The blockchain is full of them; all kinds of beautiful NFT artworks. Rarible, MakersPlace, and SuperRare are just some popular examples of platforms on which artists can sell their work as NFTs. These NFTs are sometimes sold for amounts that others can only dream of. Still, there is a lot of bafflement about these works of art: “What good is it if it’s digital?” Well, skeptics, you’re gonna love this! Ahem.
Digital artists make their appearance
Well, sort off…
We’re talking about generative art. Art created by an algorithm. By code. Yup, really!
Actual humans provide code and a self-controlled mechanism creates random artwork on the blockchain.
Artists ‘inspire’ the algorithms
Art Blocks is an example of such a platform. Artists come up with variables, linked as code to the platform, which will generate new combinations of the existing content randomly. The artworks are all different and unique and may appear as an image, animation, 3D model or yet something else.

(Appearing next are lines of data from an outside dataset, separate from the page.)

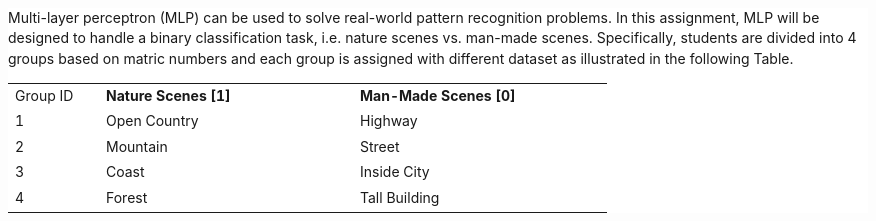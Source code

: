 Multi-layer perceptron (MLP) can be used to solve real-world pattern recognition problems. In this assignment, MLP will be designed to handle a binary classification task, i.e. nature scenes vs. man-made scenes. Specifically, students are divided into 4 groups based on matric numbers and each group is assigned with different dataset as illustrated in the following Table.




<table width="557">

 <tbody>

  <tr>

   <td width="77">Group ID</td>

   <td width="240"><strong>Nature Scenes [1] </strong></td>

   <td width="240"><strong>Man-Made Scenes [0] </strong></td>

  </tr>

  <tr>

   <td width="77">1</td>

   <td width="240"> Open Country</td>

   <td width="240"> Highway</td>

  </tr>

  <tr>

   <td width="77">2</td>

   <td width="240"> Mountain</td>

   <td width="240"> Street</td>

  </tr>

  <tr>

   <td width="77">3</td>

   <td width="240"> Coast</td>

   <td width="240"> Inside City</td>

  </tr>

  <tr>

   <td width="77">4</td>

   <td width="240"> Forest</td>

   <td width="240"> Tall Building</td>

  </tr>

 </tbody>

</table>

Auto control or out of control?
Or take Autoglyphs; an experimental project by Larva Labs. (Larva labs are the creators of first NFT project CryptoPunks). An algorithm on Ethereum created unique Autoglyphs for its purchasers. Created because the algorithm closed itself after it reached the maximum number of 512 Glyphs. Larva Labs says it no longer controls the code that generated the art, nor the code that manages the ownership of the Autoglyps.
Cool fact is that all proceeds from the creation of Autoglyphs were being donated to an organization founded to combat climate change. (And that it has been donated is easy to verify thanks to the blockchain.)
Algorithms with big fat wallets
Collectors love the digital artworks made by algorithms, given the high prices paid for them. Someone just asked 800 ETH for an Autoglyph; at the moment that’s worth $1,336,513.20! Hmm, would generative blog articles also catch on?